**Assignment**: Lines below that include the word "Copilot" should each be copied.

**Data for this task**:

╔══

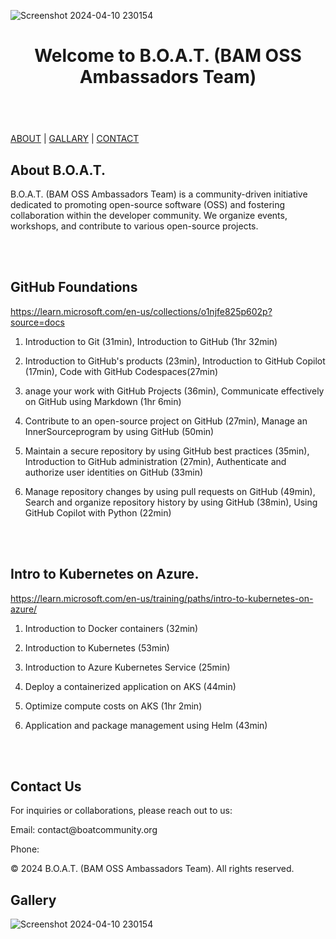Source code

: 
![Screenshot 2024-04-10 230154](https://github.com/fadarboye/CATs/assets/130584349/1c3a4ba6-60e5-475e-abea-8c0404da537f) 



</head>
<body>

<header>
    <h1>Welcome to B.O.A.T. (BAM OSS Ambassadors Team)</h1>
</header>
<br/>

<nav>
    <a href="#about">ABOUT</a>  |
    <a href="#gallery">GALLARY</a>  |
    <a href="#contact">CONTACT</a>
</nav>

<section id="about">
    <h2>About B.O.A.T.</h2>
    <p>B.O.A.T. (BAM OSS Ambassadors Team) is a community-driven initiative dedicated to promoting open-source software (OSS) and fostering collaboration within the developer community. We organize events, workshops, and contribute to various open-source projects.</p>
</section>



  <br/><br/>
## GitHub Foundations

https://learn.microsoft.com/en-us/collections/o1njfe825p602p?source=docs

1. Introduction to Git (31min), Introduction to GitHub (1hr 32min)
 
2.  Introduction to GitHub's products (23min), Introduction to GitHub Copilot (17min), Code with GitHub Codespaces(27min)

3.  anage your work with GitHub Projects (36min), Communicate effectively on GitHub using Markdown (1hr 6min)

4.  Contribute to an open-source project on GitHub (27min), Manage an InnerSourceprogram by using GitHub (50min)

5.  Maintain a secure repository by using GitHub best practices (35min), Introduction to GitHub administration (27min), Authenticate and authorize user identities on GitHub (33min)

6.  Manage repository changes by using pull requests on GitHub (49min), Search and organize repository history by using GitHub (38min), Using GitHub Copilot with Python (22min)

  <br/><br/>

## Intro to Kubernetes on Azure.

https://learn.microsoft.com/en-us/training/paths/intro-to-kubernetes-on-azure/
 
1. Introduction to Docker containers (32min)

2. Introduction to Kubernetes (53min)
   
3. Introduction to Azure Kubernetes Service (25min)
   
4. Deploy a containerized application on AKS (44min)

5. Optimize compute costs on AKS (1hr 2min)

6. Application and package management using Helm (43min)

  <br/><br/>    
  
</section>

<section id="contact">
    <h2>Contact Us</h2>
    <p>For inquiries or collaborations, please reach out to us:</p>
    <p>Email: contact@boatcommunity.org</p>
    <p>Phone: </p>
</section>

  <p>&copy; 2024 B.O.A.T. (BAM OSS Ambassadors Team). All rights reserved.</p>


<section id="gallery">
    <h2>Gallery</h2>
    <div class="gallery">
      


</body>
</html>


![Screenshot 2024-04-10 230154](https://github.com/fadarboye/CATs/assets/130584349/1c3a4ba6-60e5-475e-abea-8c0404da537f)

╚══
╔══

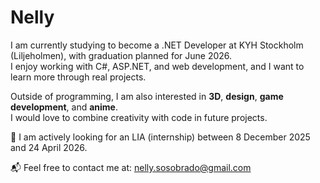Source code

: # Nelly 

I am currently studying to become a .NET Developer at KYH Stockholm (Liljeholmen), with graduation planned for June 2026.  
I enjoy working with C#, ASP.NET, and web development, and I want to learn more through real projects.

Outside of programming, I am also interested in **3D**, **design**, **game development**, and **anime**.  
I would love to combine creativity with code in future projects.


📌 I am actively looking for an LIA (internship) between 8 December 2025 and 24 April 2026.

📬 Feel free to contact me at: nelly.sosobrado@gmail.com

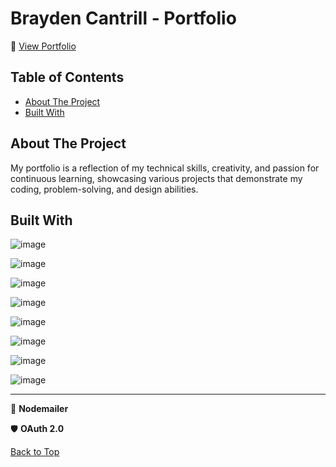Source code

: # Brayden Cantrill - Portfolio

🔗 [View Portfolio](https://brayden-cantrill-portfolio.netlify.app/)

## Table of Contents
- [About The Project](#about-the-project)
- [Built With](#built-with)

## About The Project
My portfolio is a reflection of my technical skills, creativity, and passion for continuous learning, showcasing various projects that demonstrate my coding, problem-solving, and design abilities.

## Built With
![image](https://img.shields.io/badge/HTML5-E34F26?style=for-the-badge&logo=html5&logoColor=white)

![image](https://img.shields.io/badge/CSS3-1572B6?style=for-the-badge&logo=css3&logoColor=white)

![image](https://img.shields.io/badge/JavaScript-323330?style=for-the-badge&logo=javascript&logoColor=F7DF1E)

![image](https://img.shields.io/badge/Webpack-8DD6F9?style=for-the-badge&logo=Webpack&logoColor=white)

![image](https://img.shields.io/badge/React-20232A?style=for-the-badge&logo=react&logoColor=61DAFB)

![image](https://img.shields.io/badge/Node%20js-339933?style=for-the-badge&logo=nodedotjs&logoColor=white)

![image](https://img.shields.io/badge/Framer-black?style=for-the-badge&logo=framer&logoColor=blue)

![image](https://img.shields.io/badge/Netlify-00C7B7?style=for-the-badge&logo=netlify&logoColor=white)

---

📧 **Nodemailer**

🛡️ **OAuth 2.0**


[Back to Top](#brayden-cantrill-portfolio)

╚══
╔══

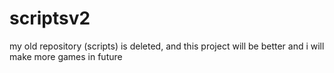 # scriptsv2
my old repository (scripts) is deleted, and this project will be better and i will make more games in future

╚══

**Output below**:
2.  Introduction to GitHub's products (23min), Introduction to GitHub Copilot (17min), Code with GitHub Codespaces(27min)
6.  Manage repository changes by using pull requests on GitHub (49min), Search and organize repository history by using GitHub (38min), Using GitHub Copilot with Python (22min)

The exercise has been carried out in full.